Mindful of his lessons, Ryan slowed the ambulance almost to a crawl, turned on the driver's side floodlights, and read the name on the sign: McCormack Road.
"This is it. Turn left here," Dave ordered, quite unnecessarily since Ryan was already turning as he spoke.
Three hundred yards up the road, they spotted their destination, a double wide trailer set well back from the road in a tree-filled lot. There was a Sheriff's Office cruiser sitting in the driveway.
"They sent a deputy, too?" Ryan wondered as he parked the rig.
"They didn't send one," Dave replied tersely as he got out. "He lives here. That's Don Bailey's cruiser."
Ryan bailed out of the rig, grabbing the first-in bag and tossing it onto the stretcher. By the time he pushed the stretcher to the porch, Dave was already inside. The wails of anguish coming through the open door told him that this choking baby call was most definitely not Panicky Mother Syndrome.
Grimly, he left the stretcher at the porch steps and lugged the first-in bag through the front door. He found Dave Collins kneeling next to a limp toddler lying on the floor, his ear poised over the baby's mouth, listening for breathing. A young man his own age, dressed only in boxer shorts, knelt on the other side of the child. His hands were still poised over the infant's chest, the heel of one hand atop the other, tears streaming down his face. Don Bailey, rookie deputy for Audubon Parish Sheriff's Office, had been doing CPR on his own son.

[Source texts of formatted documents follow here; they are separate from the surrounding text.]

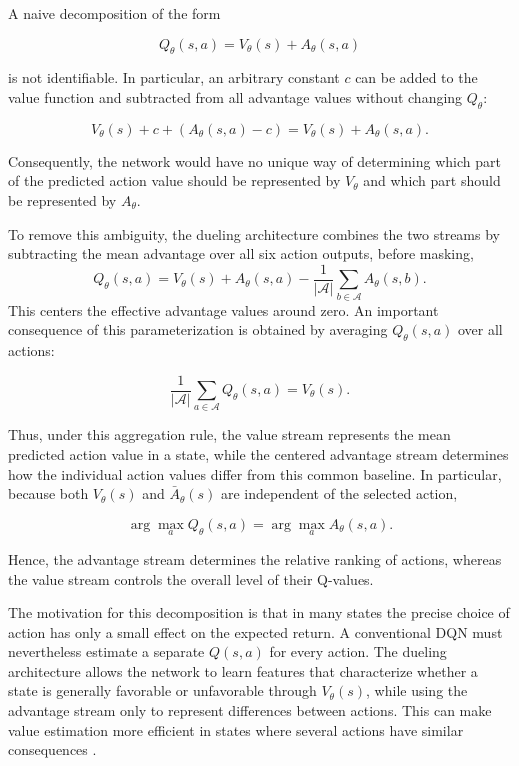 \documentclass[11pt,a4paper]{article}
\begin{document}
A naive decomposition of the form

$$
Q_\theta(s,a)=V_\theta(s)+A_\theta(s,a)
$$

is not identifiable. In particular, an arbitrary constant \(c\) can be added to the value function and subtracted from all advantage values without changing \(Q_\theta\):

$$
V_\theta(s)+c
+
\left(A_\theta(s,a)-c\right)
=
V_\theta(s)+A_\theta(s,a).
$$

Consequently, the network would have no unique way of determining which part of the predicted action value should be represented by \(V_\theta\) and which part should be represented by \(A_\theta\).

To remove this ambiguity, the dueling architecture combines the two streams by subtracting the mean advantage over all six action outputs, before masking,
\begin{equation}
Q_\theta(s,a)=V_\theta(s)+A_\theta(s,a)
-\frac{1}{|\mathcal{A}|}\sum_{b\in\mathcal{A}}A_\theta(s,b).
\label{eq:dueling}
\end{equation}
This centers the effective advantage values around zero. 
An important consequence of this parameterization is obtained by averaging \(Q_\theta(s,a)\) over all actions:

$$
\frac{1}{|\mathcal A|}
\sum_{a\in\mathcal A}Q_\theta(s,a)
=
V_\theta(s).
$$

Thus, under this aggregation rule, the value stream represents the mean predicted action value in a state, while the centered advantage stream determines how the individual action values differ from this common baseline. In particular, because both \(V_\theta(s)\) and \(\bar A_\theta(s)\) are independent of the selected action,

$$
\arg\max_{a} Q_\theta(s,a)
=
\arg\max_{a} A_\theta(s,a).
$$

Hence, the advantage stream determines the relative ranking of actions, whereas the value stream controls the overall level of their Q-values.

The motivation for this decomposition is that in many states the precise choice of action has only a small effect on the expected return. A conventional DQN must nevertheless estimate a separate \(Q(s,a)\) for every action. The dueling architecture allows the network to learn features that characterize whether a state is generally favorable or unfavorable through \(V_\theta(s)\), while using the advantage stream only to represent differences between actions. This can make value estimation more efficient in states where several actions have similar consequences \citep{wang2016dueling}.
\end{document}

His wife sat on the couch, screaming hysterically. She had her hands clasped over her mouth, and her voice rose in a keening wail, as if she were holding back her horror with her bare hands, and failing at the task as the anguish of seeing her child lifeless on the floor escaped through her fingers like steam from a pressure cooker.
All of this Ryan processed in an instant as Dave began giving mouth-to-mouth ventilations. "What happened?" Ryan asked as he opened the flow meter on his portable oxygen tank and handed a bag-mask resuscitator to his boss.
Don Bailey acted as if her hadn't heard, staring down at his son with a stricken expression. His hands hadn't moved.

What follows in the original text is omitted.